Nelson
Nelson
RRunPod
Created by Nelson on 1/2/2025 in #⚡|serverless
Serverless SGLang - 128 max token limit problem.
I'm trying to use the subject template. I have always the same problem, the number of token of the answer is limited to 128. I don't know how to change the configuration.,,, I've tried with Llama 3.2 3B and Mistral 7B and with both happens the same problem.

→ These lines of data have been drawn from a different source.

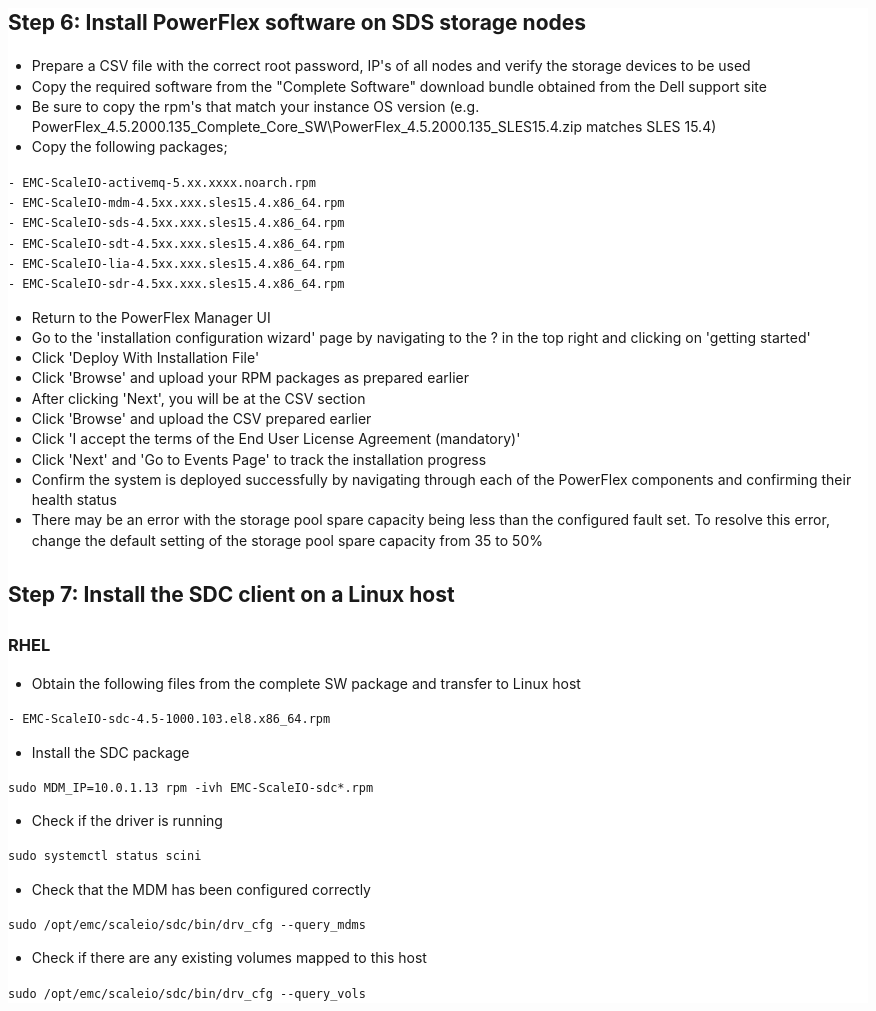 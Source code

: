 ## Step 6: Install PowerFlex software on SDS storage nodes
- Prepare a CSV file with the correct root password, IP's of all nodes and verify the storage devices to be used
- Copy the required software from the "Complete Software" download bundle obtained from the Dell support site
- Be sure to copy the rpm's that match your instance OS version (e.g. PowerFlex_4.5.2000.135_Complete_Core_SW\PowerFlex_4.5.2000.135_SLES15.4.zip matches SLES 15.4)
- Copy the following packages;
```
- EMC-ScaleIO-activemq-5.xx.xxxx.noarch.rpm
- EMC-ScaleIO-mdm-4.5xx.xxx.sles15.4.x86_64.rpm
- EMC-ScaleIO-sds-4.5xx.xxx.sles15.4.x86_64.rpm
- EMC-ScaleIO-sdt-4.5xx.xxx.sles15.4.x86_64.rpm
- EMC-ScaleIO-lia-4.5xx.xxx.sles15.4.x86_64.rpm
- EMC-ScaleIO-sdr-4.5xx.xxx.sles15.4.x86_64.rpm
```
- Return to the PowerFlex Manager UI
- Go to the 'installation configuration wizard' page by navigating to the ? in the top right and clicking on 'getting started'
- Click 'Deploy With Installation File'
- Click 'Browse' and upload your RPM packages as prepared earlier
- After clicking 'Next', you will be at the CSV section
- Click 'Browse' and upload the CSV prepared earlier
- Click 'I accept the terms of the End User License Agreement (mandatory)'
- Click 'Next' and 'Go to Events Page' to track the installation progress
- Confirm the system is deployed successfully by navigating through each of the PowerFlex components and confirming their health status
- There may be an error with the storage pool spare capacity being less than the configured fault set. To resolve this error, change the default setting of the storage pool spare capacity from 35 to 50%


## Step 7: Install the SDC client on a Linux host

### RHEL
- Obtain the following files from the complete SW package and transfer to Linux host
```
- EMC-ScaleIO-sdc-4.5-1000.103.el8.x86_64.rpm
```
- Install the SDC package
```
sudo MDM_IP=10.0.1.13 rpm -ivh EMC-ScaleIO-sdc*.rpm
```
- Check if the driver is running
```
sudo systemctl status scini
```
- Check that the MDM has been configured correctly
```
sudo /opt/emc/scaleio/sdc/bin/drv_cfg --query_mdms
```
- Check if there are any existing volumes mapped to this host
```
sudo /opt/emc/scaleio/sdc/bin/drv_cfg --query_vols
```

I've tried to ste the following environment variables with higher numbers than 128 with now luck ... CONTEXT_LENGTH MAX_TOTAL_TOKENS MAX_PREFILL_TOKENS CHUNKED_PREFILL_SIZE STREAM_INTERVAL BLOCK_SIZE MAX_TOKENS COMPLETION_MAX_TOKENS MAX_OUTPUT_TOKENS OUTPUT_TOKENS LLAMA_MAX_OUTPUT_TOKENS MAX_LENGTH COMPLETION_TOKENS COMPLETION_TOKENS_WO_JUMP_FORWARD LENGTH Request: { "input": { "text": "Give me list of the US States names." } } Answer: { "delayTime": 721, "executionTime": 3503, "id": "fa5e8637-5636-4e74-a1ad-de63f8b20301-u1", "output": [ { "meta_info": { "cached_tokens": 1, "completion_tokens": 128, "completion_tokens_wo_jump_forward": 128, "finish_reason": { "length": 128, "type": "length" }, "id": "c8ab53d4847a4e8687dfbe9abbefd90c", "prompt_tokens": 10 }, "text": "\n\nWhy would anyone want a random list of all 50 states names?\n\nYou may want a randomized list as an example of various techniques you can use:\n\n- a list of sets of randomly selected items that the “random list” has in common with the list from which the “random list” was generated (I have collected some of mine in the articles How Many Holes in Swiss Cheese and How Close You Are to Finding a Unicorn, but not exclusively used in the same way)\n- a list of sets of randomly selected items that the “random list” has in common with" } ], "status": "COMPLETED", "workerId": "0ifvvn3bcyfzii" } Any suggestion?
19 replies